Side Activities
Side Activities
In 2009 I started a student-run robotics competition and mentoring organization at UC Berkeley to bring low-cost, hands-on STEM education to local high school students. We designed a low-cost, easy-to-use kit of parts from a mix of off-the-shelf and custom manufactured mechanical, electrical, and software components, distributed to high school teams, and provided mentorship to build a robot for competition. The program grew from 5 schools with 60 students and 20 volunteers to an annual program serving 24 schools and 200+ students with 70+ college student mentors and staff. I currently serve on the Board of the non-profit foundation supporting the student group.
I assembled a portable hardware kit (cameras, laptop, AV interfacing) and trained and coordinated a team of volunteers to stream and record sessions at International Society of Biomechanics 2019 and Dynamic Walking 2019, including most keynotes and ad hoc streaming of overcrowded sessions.

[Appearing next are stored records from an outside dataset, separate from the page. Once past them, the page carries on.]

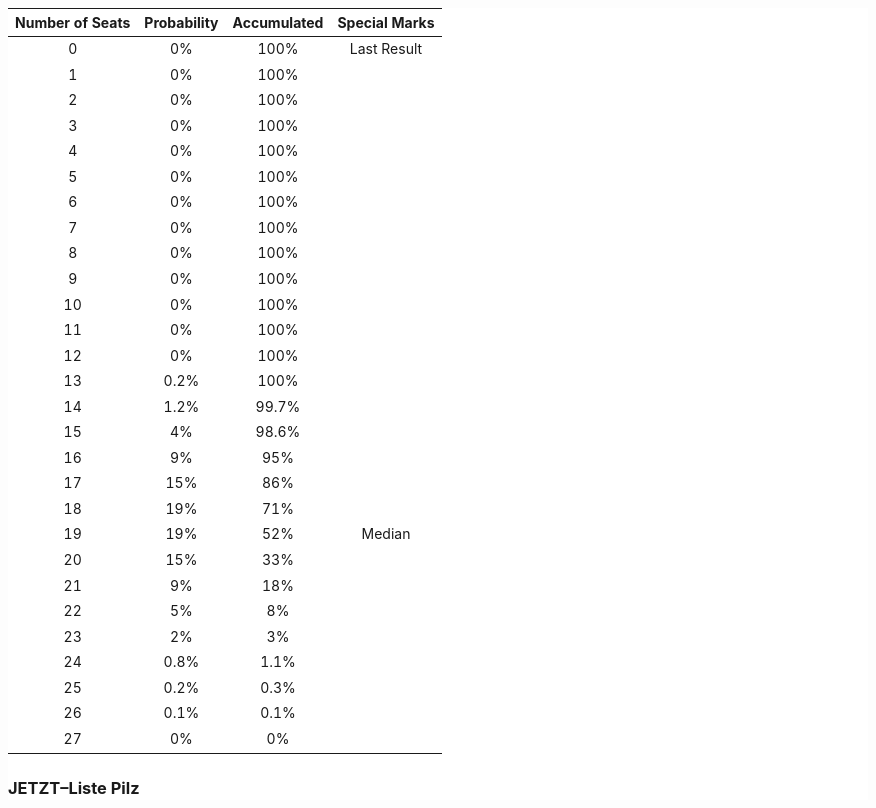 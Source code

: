 | Number of Seats | Probability | Accumulated | Special Marks |
|:---------------:|:-----------:|:-----------:|:-------------:|
| 0 | 0% | 100% | Last Result |
| 1 | 0% | 100% |  |
| 2 | 0% | 100% |  |
| 3 | 0% | 100% |  |
| 4 | 0% | 100% |  |
| 5 | 0% | 100% |  |
| 6 | 0% | 100% |  |
| 7 | 0% | 100% |  |
| 8 | 0% | 100% |  |
| 9 | 0% | 100% |  |
| 10 | 0% | 100% |  |
| 11 | 0% | 100% |  |
| 12 | 0% | 100% |  |
| 13 | 0.2% | 100% |  |
| 14 | 1.2% | 99.7% |  |
| 15 | 4% | 98.6% |  |
| 16 | 9% | 95% |  |
| 17 | 15% | 86% |  |
| 18 | 19% | 71% |  |
| 19 | 19% | 52% | Median |
| 20 | 15% | 33% |  |
| 21 | 9% | 18% |  |
| 22 | 5% | 8% |  |
| 23 | 2% | 3% |  |
| 24 | 0.8% | 1.1% |  |
| 25 | 0.2% | 0.3% |  |
| 26 | 0.1% | 0.1% |  |
| 27 | 0% | 0% |  |

### JETZT–Liste Pilz
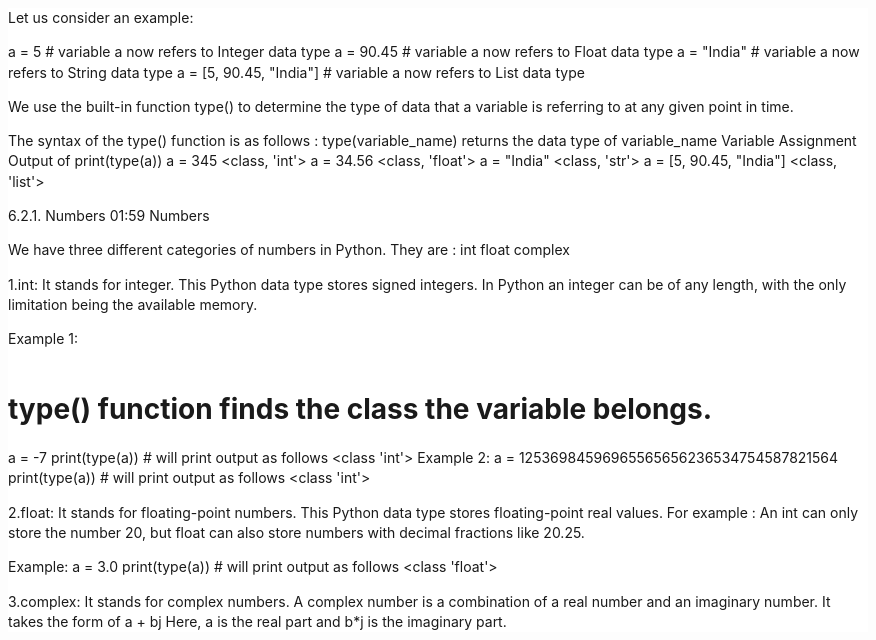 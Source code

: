 Let us consider an example:

a = 5 # variable a now refers to Integer data type
a = 90.45 # variable a now refers to Float data type
a = "India"  # variable a now refers to String data type
a = [5, 90.45, "India"]  # variable a now refers to List data type

We use the built-in function type() to determine the type of data that a variable is referring to at any given point in time.

The syntax of the type() function is as follows :
type(variable_name)
returns the data type of variable_name
Variable Assignment		 	Output of print(type(a))
a = 345					<class, 'int'>
a = 34.56				<class, 'float'>
a = "India"				<class, 'str'>
a = [5, 90.45, "India"]			<class, 'list'>


6.2.1. Numbers
01:59
Numbers

We have three different categories of numbers in Python. They are :
int
float
complex

1.int:
It stands for integer. This Python data type stores signed integers.
In Python an integer can be of any length, with the only limitation being the available memory.

Example 1:
# type() function finds the class the variable belongs.
a = -7
print(type(a)) # will print output as follows
<class 'int'>
Example 2:
a = 12536984596965565656236534754587821564
print(type(a)) # will print output as follows
<class 'int'>

2.float:
It stands for floating-point numbers. This Python data type stores floating-point real values.
For example : An int can only store the number 20, but float can also store numbers with decimal fractions like 20.25.

Example:
a = 3.0 
print(type(a)) # will print output as follows
<class 'float'>

3.complex:
It stands for complex numbers. A complex number is a combination of a real number and an imaginary number.
It takes the form of a + bj Here, a is the real part and b*j is the imaginary part.
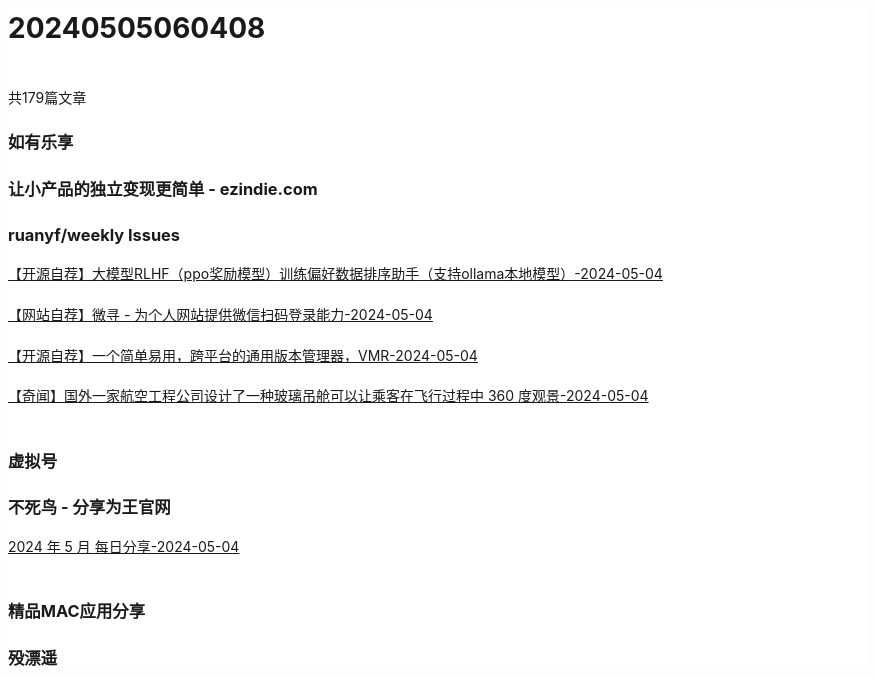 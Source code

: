 <h1>20240505060408</h1><br/>共179篇文章






###  如有乐享







###  让小产品的独立变现更简单 - ezindie.com







###  ruanyf/weekly Issues

<a target=_blank rel=nofollow href="https://github.com/ruanyf/weekly/issues/4400" >【开源自荐】大模型RLHF（ppo奖励模型）训练偏好数据排序助手（支持ollama本地模型）-2024-05-04</a><br/><br/><a target=_blank rel=nofollow href="https://github.com/ruanyf/weekly/issues/4399" >【网站自荐】微寻 - 为个人网站提供微信扫码登录能力-2024-05-04</a><br/><br/><a target=_blank rel=nofollow href="https://github.com/ruanyf/weekly/issues/4398" >【开源自荐】一个简单易用，跨平台的通用版本管理器，VMR-2024-05-04</a><br/><br/><a target=_blank rel=nofollow href="https://github.com/ruanyf/weekly/issues/4397" >【奇闻】国外一家航空工程公司设计了一种玻璃吊舱可以让乘客在飞行过程中 360 度观景-2024-05-04</a><br/><br/>





###  虚拟号











###  不死鸟 - 分享为王官网

<a target=_blank rel=nofollow href="https://iui.su/185/" >2024 年 5 月 每日分享-2024-05-04</a><br/><br/>





###  精品MAC应用分享







###  殁漂遥





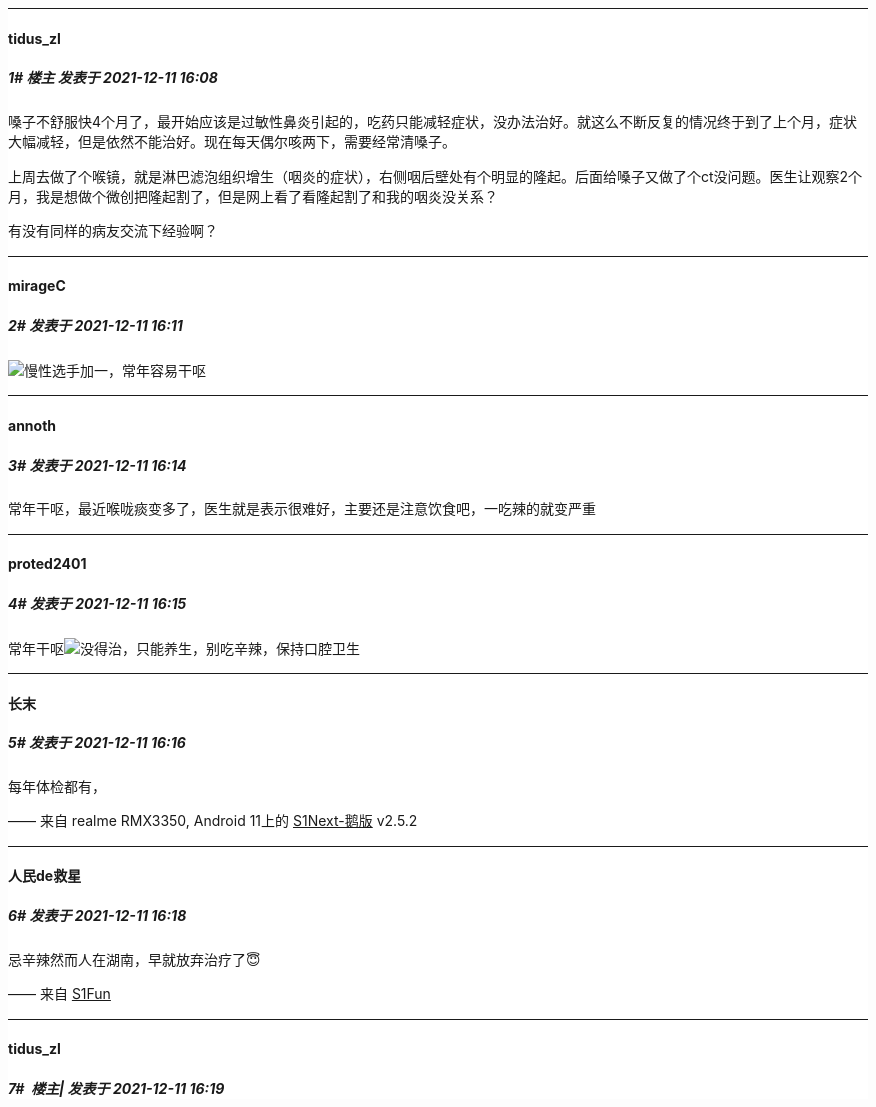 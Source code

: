 

*****

####  tidus_zl  
##### 1#       楼主       发表于 2021-12-11 16:08

嗓子不舒服快4个月了，最开始应该是过敏性鼻炎引起的，吃药只能减轻症状，没办法治好。就这么不断反复的情况终于到了上个月，症状大幅减轻，但是依然不能治好。现在每天偶尔咳两下，需要经常清嗓子。

上周去做了个喉镜，就是淋巴滤泡组织增生（咽炎的症状），右侧咽后壁处有个明显的隆起。后面给嗓子又做了个ct没问题。医生让观察2个月，我是想做个微创把隆起割了，但是网上看了看隆起割了和我的咽炎没关系？

有没有同样的病友交流下经验啊？

*****

####  mirageC  
##### 2#       发表于 2021-12-11 16:11

<img src="https://static.saraba1st.com/image/smiley/face2017/015.png" referrerpolicy="no-referrer">慢性选手加一，常年容易干呕

*****

####  annoth  
##### 3#       发表于 2021-12-11 16:14

常年干呕，最近喉咙痰变多了，医生就是表示很难好，主要还是注意饮食吧，一吃辣的就变严重

*****

####  proted2401  
##### 4#       发表于 2021-12-11 16:15

常年干呕<img src="https://static.saraba1st.com/image/smiley/face2017/049.png" referrerpolicy="no-referrer">没得治，只能养生，别吃辛辣，保持口腔卫生

*****

####  长末  
##### 5#       发表于 2021-12-11 16:16

每年体检都有，

—— 来自 realme RMX3350, Android 11上的 [S1Next-鹅版](https://github.com/ykrank/S1-Next/releases) v2.5.2

*****

####  人民de救星  
##### 6#       发表于 2021-12-11 16:18

忌辛辣然而人在湖南，早就放弃治疗了😇

—— 来自 [S1Fun](https://s1fun.koalcat.com)

*****

####  tidus_zl  
##### 7#         楼主| 发表于 2021-12-11 16:19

We cost a fraction of what the convention center would have charged with much more flexibility to adjust to unpredicted impacted sessions.
I was on the team that organized and ran Dynamic Walking 2016, an academic biomechanics conference of 150+ international attendees hosted at YMCA Camp Ohiyesa in Michigan. I was also responsible for upgrading and supplementing the networking and AV capabilities of the youth camp for the conference, because a camp in the woods for kids to disconnect is not normally prepared to handle a hundred adults downloading videos and conferencing with collaborators while trying to finish their presentations.
An ephermal summer project in 2017, I created a cardboard-bodied telepresence robot platform with a website-controlled Arduino driving RC motors to position a video-conferencing laptop for a remote participant in a long-running in-person D&D game. The lightweight construction could be quickly disassembled and packed for transport to wherever the game was being played that week. The bot was used on-and-off over the course of a 2.5 year homebrew campaign I ran to level 20.